01/18/2002
EDITORIAL NUMBER=0-09653

STOPPING THE CULTURE OF HATRED

As part of a crackdown on terrorists, Pakistani President Pervez Musharraf has pledged action against schools that "propagate hatred and violence." The move will affect many of the thousands of madrassas in Pakistan. Madrassas are private schools -- often funded with money from abroad. In many of them, boys are taught an extremist version of the Muslim religion and little else.

Many madrassas virtually ignore mathematics and science and teach history and current affairs through a lens distorted by extremism. Such schools, in the words of President Musharraf, turn out "semiliterate religious scholars." Even worse, they have been a breeding ground for extremists and terrorists. Many members of Afghanistan’s ousted Taleban regime were students at madrassas in Afghanistan or Pakistan.

But these are not the only countries where hatred of non-Muslims, including Americans, has been taught in schools. This month, Abdulhamid Al Ansari [ahb-dul-hah-MEED ahl-ahn-SAH-ree], a religious scholar in Qatar, spoke out about education in his and other Muslim countries. Mr. Al Ansari is dean of the Law and Sharia College at the University of Qatar.

Mr. Al Ansari said he strongly supports "the American call for a review of our educational curriculum, especially the books that wrongly define the Islamic Jihad [holy war]. Books that justify aggression against non-Muslims under the umbrella of Islamic Jihad are totally wrong," said Mr. Al Ansari. "Islam is a peaceful religion that calls for coexistence [among] all religions."

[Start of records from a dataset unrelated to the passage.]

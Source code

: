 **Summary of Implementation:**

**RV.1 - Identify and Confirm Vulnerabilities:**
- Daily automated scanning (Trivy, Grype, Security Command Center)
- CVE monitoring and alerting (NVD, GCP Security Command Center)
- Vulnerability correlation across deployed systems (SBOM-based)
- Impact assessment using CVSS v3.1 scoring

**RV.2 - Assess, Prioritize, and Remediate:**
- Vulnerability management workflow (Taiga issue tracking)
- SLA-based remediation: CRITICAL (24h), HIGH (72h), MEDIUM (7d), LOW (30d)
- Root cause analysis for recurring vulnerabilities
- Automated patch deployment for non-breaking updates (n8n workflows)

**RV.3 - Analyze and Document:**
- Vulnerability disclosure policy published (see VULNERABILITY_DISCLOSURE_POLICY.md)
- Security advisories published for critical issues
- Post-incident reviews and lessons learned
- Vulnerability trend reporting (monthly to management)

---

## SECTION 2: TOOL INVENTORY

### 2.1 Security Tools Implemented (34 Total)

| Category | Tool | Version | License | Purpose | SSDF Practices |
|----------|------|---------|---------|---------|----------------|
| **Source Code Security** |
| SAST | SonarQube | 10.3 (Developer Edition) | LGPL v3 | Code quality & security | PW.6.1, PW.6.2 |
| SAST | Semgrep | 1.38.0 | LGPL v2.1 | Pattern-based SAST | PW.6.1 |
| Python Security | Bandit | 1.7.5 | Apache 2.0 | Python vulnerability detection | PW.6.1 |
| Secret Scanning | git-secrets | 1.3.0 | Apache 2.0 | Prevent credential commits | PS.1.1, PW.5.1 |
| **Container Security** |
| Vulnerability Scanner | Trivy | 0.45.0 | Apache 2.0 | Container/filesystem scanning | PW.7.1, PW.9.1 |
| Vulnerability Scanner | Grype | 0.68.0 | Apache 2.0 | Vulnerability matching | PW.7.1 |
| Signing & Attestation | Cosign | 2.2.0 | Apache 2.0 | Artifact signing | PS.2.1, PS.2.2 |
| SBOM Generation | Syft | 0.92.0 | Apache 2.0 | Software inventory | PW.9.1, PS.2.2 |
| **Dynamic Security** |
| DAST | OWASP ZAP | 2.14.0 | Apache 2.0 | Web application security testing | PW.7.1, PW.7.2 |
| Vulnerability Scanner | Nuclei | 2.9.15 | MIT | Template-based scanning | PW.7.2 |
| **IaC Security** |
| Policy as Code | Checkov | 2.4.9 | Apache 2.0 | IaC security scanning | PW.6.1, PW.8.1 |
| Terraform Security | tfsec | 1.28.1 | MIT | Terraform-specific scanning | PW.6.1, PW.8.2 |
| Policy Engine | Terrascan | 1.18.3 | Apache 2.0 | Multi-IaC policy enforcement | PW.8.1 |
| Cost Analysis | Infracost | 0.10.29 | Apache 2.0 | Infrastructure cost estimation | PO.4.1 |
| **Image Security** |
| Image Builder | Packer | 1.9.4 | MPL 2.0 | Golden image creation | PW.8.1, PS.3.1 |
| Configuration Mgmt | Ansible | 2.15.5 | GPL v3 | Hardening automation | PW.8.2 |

Mr. Al Ansari said that people in Qatar would be "making a huge mistake if we see the United States as an enemy to us or Islam." In fact, as he pointed out, the U.S. "supports the budgets of the Palestinian Authority and Jordan. The U.S. is the biggest donor to Afghanistan. America saved the Muslims in Kosovo in 1998 and in Bosnia before that. And without American involvement in Afghanistan in the 1980s, the Russians would still be there."

"We should stop the culture of hatred that dominates our mosques and our media," said Qatar religious scholar Abdulhamid Al Ansari. "I reject an Islam that produces terrorists. We should fight against Islamic extremist schools like the ones in Pakistan which nurtured the Arab-Afghan phenomenon."

The U.S. agrees. And that is why the U.S. will support efforts in Pakistan, Qatar, and any other countries to promote tolerance, not hatred.